The second headline involved the two-hour-long death by lethal injection of convicted murdered Joseph Wood in an Arizona prison on July 23.
According to this story at NBCnews.com, Mr. Wood is described as gasping something like 600 times by an approximate count of witnesses, seeming to be reaching for air as his execution took two hours to kill him.
Reporters who have seen executions before wrote in the Arizona press that in the past executions by injection took ten minutes to produce death. Any suggestion that Mr. Wood may have suffered cruel and unusual punishment was, however, dismissed by relatives of the two people Mr. Wood was convicted of murdering in 1989.
Asked about the possibility that Mr. Wood experienced an excruciating death, Jeanne Brown was quoted is this report by ABC News as having said: “You don’t know what excruciating is. Excruciating is seeing your dad lying there in a pool of blood, seeing your sister lying there in a pool of blood. That’s excruciating. This man deserved it.”
Ms. Brown is the sister of the woman and the daughter of the man that Joseph Wood was found guilty of shooting 25 years ago. Her husband, Andrew Brown, was quoted in the above ABC News story as saying “Everybody is worried about the drug. These people that do this, they deserve to suffer a little bit.”

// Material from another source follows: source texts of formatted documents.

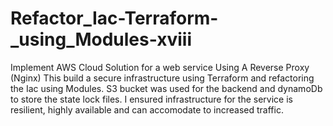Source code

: # Refactor_Iac-Terraform-_using_Modules-xviii

Implement AWS Cloud Solution for a web service Using A Reverse Proxy (Nginx)
This build a secure infrastructure using Terraform and refactoring the Iac using Modules.
S3 bucket was used for the backend and dynamoDb to store the state lock files.
I ensured infrastructure for the service is resilient, highly available and can accomodate to increased traffic.


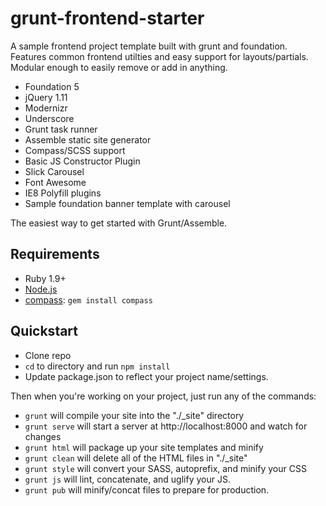 # grunt-frontend-starter 

A sample frontend project template built with grunt and foundation. Features common frontend
utilties and easy support for layouts/partials. Modular enough to easily remove or add in anything.

- Foundation 5
- jQuery 1.11
- Modernizr
- Underscore
- Grunt task runner
- Assemble static site generator
- Compass/SCSS support
- Basic JS Constructor Plugin
- Slick Carousel
- Font Awesome
- IE8 Polyfill plugins
- Sample foundation banner template with carousel


The easiest way to get started with Grunt/Assemble. 

## Requirements

  * Ruby 1.9+
  * [Node.js](http://nodejs.org)
  * [compass](http://compass-style.org/): `gem install compass`

## Quickstart

  * Clone repo 
  * `cd` to directory and run `npm install`
  * Update package.json to reflect your project name/settings.
  
Then when you're working on your project, just run any of the commands:

* `grunt` will compile your site into the "./_site" directory
* `grunt serve` will start a server at http://localhost:8000 and watch for changes
* `grunt html` will package up your site templates and minify
* `grunt clean` will delete all of the HTML files in "./_site"
* `grunt style` will convert your SASS, autoprefix, and minify your CSS
* `grunt js` will lint, concatenate, and uglify your JS.
* `grunt pub` will minify/concat files to prepare for production.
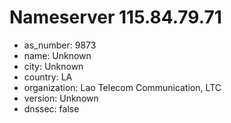 # Nameserver 115.84.79.71

* as_number: 9873
* name: Unknown
* city: Unknown
* country: LA
* organization: Lao Telecom Communication, LTC
* version: Unknown
* dnssec: false
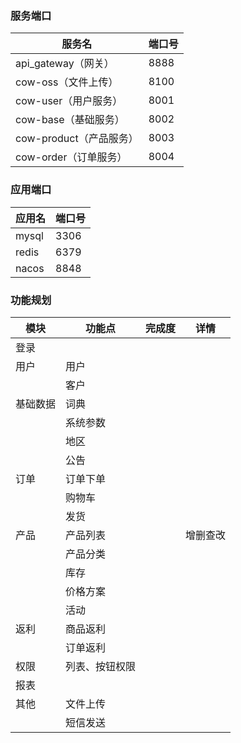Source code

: ### 服务端口

| 服务名 | 端口号 |
| ----- | ----- |
| api_gateway（网关） | 8888 |
| cow-oss（文件上传） | 8100 |
| cow-user（用户服务） | 8001 |
| cow-base（基础服务） | 8002 |
| cow-product（产品服务） | 8003 |
| cow-order（订单服务） | 8004 |


### 应用端口

| 应用名 | 端口号 |
| ----- | ----- |
| mysql | 3306 |
| redis | 6379 |
| nacos | 8848 |

### 功能规划

| 模块 | 功能点 | 完成度 | 详情 |
| ----|-------| --- | ----- |
| 登录 ||||
| 用户 | 用户 |||
|     | 客户 |||
| 基础数据 | 词典 |||
|  | 系统参数 |||
|  | 地区 |||
|  | 公告 |||
| 订单 | 订单下单 |||
|  | 购物车 |||
|  | 发货 |||
| 产品 | 产品列表 ||增删查改|
|  | 产品分类 |||
|  | 库存 |||
|  | 价格方案 |||
|  | 活动 |||
| 返利 | 商品返利 |||
|  | 订单返利 |||
| 权限 | 列表、按钮权限 |||
| 报表 |  |||
| 其他 | 文件上传 |||
|  | 短信发送 |||



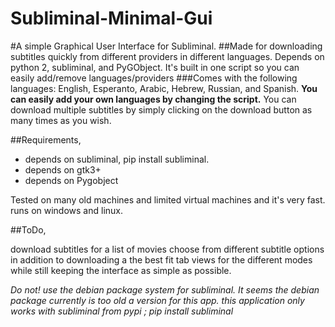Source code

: # Subliminal-Minimal-Gui

#A simple Graphical User Interface for Subliminal.
##Made for downloading subtitles quickly from different providers in different languages.
Depends on python 2, subliminal, and PyGObject.
It's built in one script so you can easily add/remove languages/providers
###Comes with the following languages:
English, Esperanto, Arabic, Hebrew, Russian, and Spanish.
**You can easily add your own languages by changing the script.**
You can download multiple subtitles by simply clicking on the download button as many times as you wish.

##Requirements,
- depends on subliminal, pip install subliminal.
- depends on gtk3+
- depends on Pygobject

Tested on many old machines and limited virtual machines and it's very fast.
runs on windows and linux.



##ToDo,

download subtitles for a list of movies
choose from different subtitle options in addition to downloading a the best fit
tab views for the different modes while still keeping the interface as simple as possible.

*Do not! use the debian package system for subliminal. It seems the debian package currently is too old a version for this app. this application only works with subliminal from pypi ; pip install subliminal*

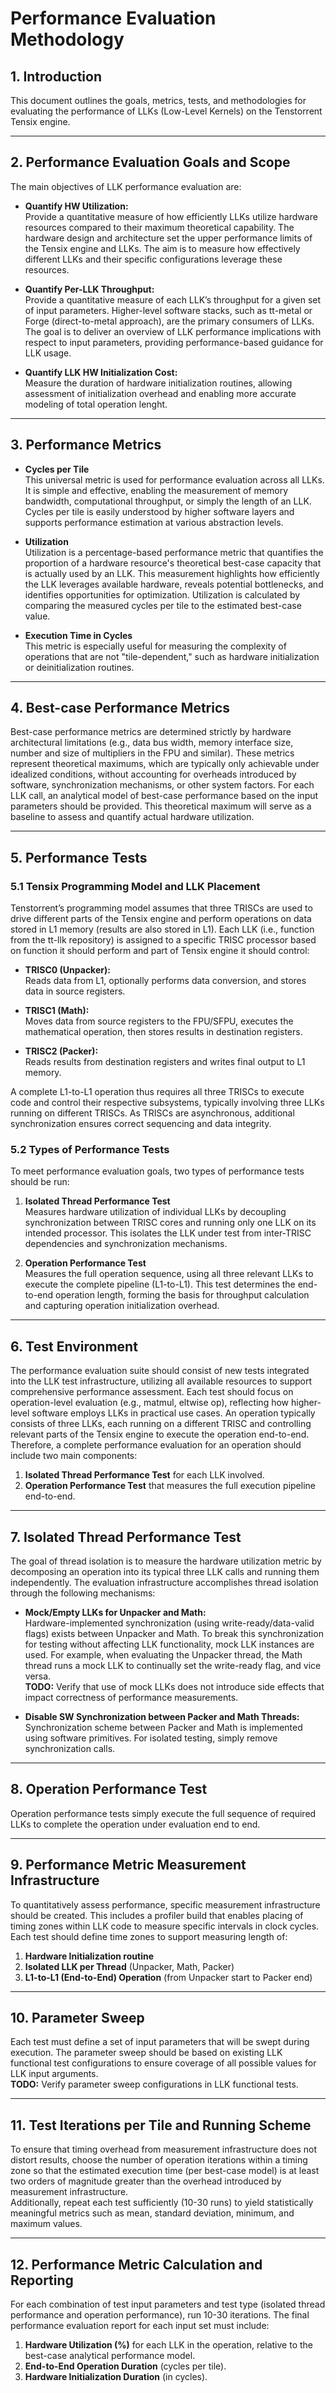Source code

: # Performance Evaluation Methodology

## 1. Introduction

This document outlines the goals, metrics, tests, and methodologies for evaluating the performance of LLKs (Low-Level Kernels) on the Tenstorrent Tensix engine.

---

## 2. Performance Evaluation Goals and Scope

The main objectives of LLK performance evaluation are:

- **Quantify HW Utilization:**  
  Provide a quantitative measure of how efficiently LLKs utilize hardware resources compared to their maximum theoretical capability. The hardware design and architecture set the upper performance limits of the Tensix engine and LLKs. The aim is to measure how effectively different LLKs and their specific configurations leverage these resources.

- **Quantify Per-LLK Throughput:**  
  Provide a quantitative measure of each LLK’s throughput for a given set of input parameters. Higher-level software stacks, such as tt-metal or Forge (direct-to-metal approach), are the primary consumers of LLKs. The goal is to deliver an overview of LLK performance implications with respect to input parameters, providing performance-based guidance for LLK usage.

- **Quantify LLK HW Initialization Cost:**  
  Measure the duration of hardware initialization routines, allowing assessment of initialization overhead and enabling more accurate modeling of total operation lenght.

---

## 3. Performance Metrics

- **Cycles per Tile**  
  This universal metric is used for performance evaluation across all LLKs. It is simple and effective, enabling the measurement of memory bandwidth, computational throughput, or simply the length of an LLK. Cycles per tile is easily understood by higher software layers and supports performance estimation at various abstraction levels.

- **Utilization**  
  Utilization is a percentage-based performance metric that quantifies the proportion of a hardware resource's theoretical best-case capacity that is actually used by an LLK. This measurement highlights how efficiently the LLK leverages available hardware, reveals potential bottlenecks, and identifies opportunities for optimization. Utilization is calculated by comparing the measured cycles per tile to the estimated best-case value.

- **Execution Time in Cycles**  
  This metric is especially useful for measuring the complexity of operations that are not "tile-dependent," such as hardware initialization or deinitialization routines.

---

## 4. Best-case Performance Metrics

Best-case performance metrics are determined strictly by hardware architectural limitations (e.g., data bus width, memory interface size, number and size of multipliers in the FPU and similar). These metrics represent theoretical maximums, which are typically only achievable under idealized conditions, without accounting for overheads introduced by software, synchronization mechanisms, or other system factors. For each LLK call, an analytical model of best-case performance based on the input parameters should be provided. This theoretical maximum will serve as a baseline to assess and quantify actual hardware utilization.

---

## 5. Performance Tests

### 5.1 Tensix Programming Model and LLK Placement

Tenstorrent’s programming model assumes that three TRISCs are used to drive different parts of the Tensix engine and perform operations on data stored in L1 memory (results are also stored in L1). Each LLK (i.e., function from the tt-llk repository) is assigned to a specific TRISC processor based on function it should perform and part of Tensix engine it should control:

- **TRISC0 (Unpacker):**  
  Reads data from L1, optionally performs data conversion, and stores data in source registers.

- **TRISC1 (Math):**  
  Moves data from source registers to the FPU/SFPU, executes the mathematical operation, then stores results in destination registers.

- **TRISC2 (Packer):**  
  Reads results from destination registers and writes final output to L1 memory.

A complete L1-to-L1 operation thus requires all three TRISCs to execute code and control their respective subsystems, typically involving three LLKs running on different TRISCs. As TRISCs are asynchronous, additional synchronization ensures correct sequencing and data integrity.

### 5.2 Types of Performance Tests

To meet performance evaluation goals, two types of performance tests should be run:

1. **Isolated Thread Performance Test**  
   Measures hardware utilization of individual LLKs by decoupling synchronization between TRISC cores and running only one LLK on its intended processor. This isolates the LLK under test from inter-TRISC dependencies and synchronization mechanisms.

2. **Operation Performance Test**  
   Measures the full operation sequence, using all three relevant LLKs to execute the complete pipeline (L1-to-L1). This test determines the end-to-end operation length, forming the basis for throughput calculation and capturing operation initialization overhead.

---

## 6. Test Environment

The performance evaluation suite should consist of new tests integrated into the LLK test infrastructure, utilizing all available resources to support comprehensive performance assessment. Each test should focus on operation-level evaluation (e.g., matmul, eltwise op), reflecting how higher-level software employs LLKs in practical use cases. An operation typically consists of three LLKs, each running on a different TRISC and controlling relevant parts of the Tensix engine to execute the operation end-to-end. Therefore, a complete performance evaluation for an operation should include two main components:

1. **Isolated Thread Performance Test** for each LLK involved.
2. **Operation Performance Test** that measures the full execution pipeline end-to-end.

---

## 7. Isolated Thread Performance Test

The goal of thread isolation is to measure the hardware utilization metric by decomposing an operation into its typical three LLK calls and running them independently. The evaluation infrastructure accomplishes thread isolation through the following mechanisms:

- **Mock/Empty LLKs for Unpacker and Math:**  
  Hardware-implemented synchronization (using write-ready/data-valid flags) exists between Unpacker and Math. To break this synchronization for testing without affecting LLK functionality, mock LLK instances are used. For example, when evaluating the Unpacker thread, the Math thread runs a mock LLK to continually set the write-ready flag, and vice versa.  
  **TODO:** Verify that use of mock LLKs does not introduce side effects that impact correctness of performance measurements.

- **Disable SW Synchronization between Packer and Math Threads:**  
  Synchronization scheme between Packer and Math is implemented using software primitives. For isolated testing, simply remove synchronization calls.

---

## 8. Operation Performance Test

Operation performance tests simply execute the full sequence of required LLKs to complete the operation under evaluation end to end.

---

## 9. Performance Metric Measurement Infrastructure

To quantitatively assess performance, specific measurement infrastructure should be created. This includes a profiler build that enables placing of timing zones within LLK code to measure specific intervals in clock cycles. Each test should define time zones to support measuring length of:

1. **Hardware Initialization routine**
2. **Isolated LLK per Thread** (Unpacker, Math, Packer)
3. **L1-to-L1 (End-to-End) Operation** (from Unpacker start to Packer end)

---

## 10. Parameter Sweep

Each test must define a set of input parameters that will be swept during execution. The parameter sweep should be based on existing LLK functional test configurations to ensure coverage of all possible values for LLK input arguments.  
**TODO:** Verify parameter sweep configurations in LLK functional tests.

---

## 11. Test Iterations per Tile and Running Scheme

To ensure that timing overhead from measurement infrastructure does not distort results, choose the number of operation iterations within a timing zone so that the estimated execution time (per best-case model) is at least two orders of magnitude greater than the overhead introduced by measurement infrastructure.  
Additionally, repeat each test sufficiently (10-30 runs) to yield statistically meaningful metrics such as mean, standard deviation, minimum, and maximum values.

---

## 12. Performance Metric Calculation and Reporting

For each combination of test input parameters and test type (isolated thread performance and operation performance), run 10-30 iterations. The final performance evaluation report for each input set must include:

1. **Hardware Utilization (%)** for each LLK in the operation, relative to the best-case analytical performance model.
2. **End-to-End Operation Duration** (cycles per tile).
3. **Hardware Initialization Duration** (in cycles).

“I saw the life go out of my sister-in-law’s eye as he shot her to death,” ABC News said he added. “I’m so sick of you guys (referring to the media) blowing this drug stuff out of proportion.”
Without commenting on the merits of the sentiments expressed by Mr. and Mrs. Brown, I am moved to wonder: Is the death penalty the way a society can best teach its members that killing people is wrong?
Does an advanced civilization use killing to end killing, violence to end violence, hatred and anger to bring an end to hatred and anger?
And what if it is not about a deterrent? What if it is just about what some people call simple justice? Is it a demonstration of a high level of evolution for a race of sentient beings to embrace a philosophy of “an eye for an eye and a tooth for a tooth”? Is that the grandest notion that evolution brings?
My Dear Brothers and Sisters on the Journey…I ask these questions in the spirit of gentle but important inquiry.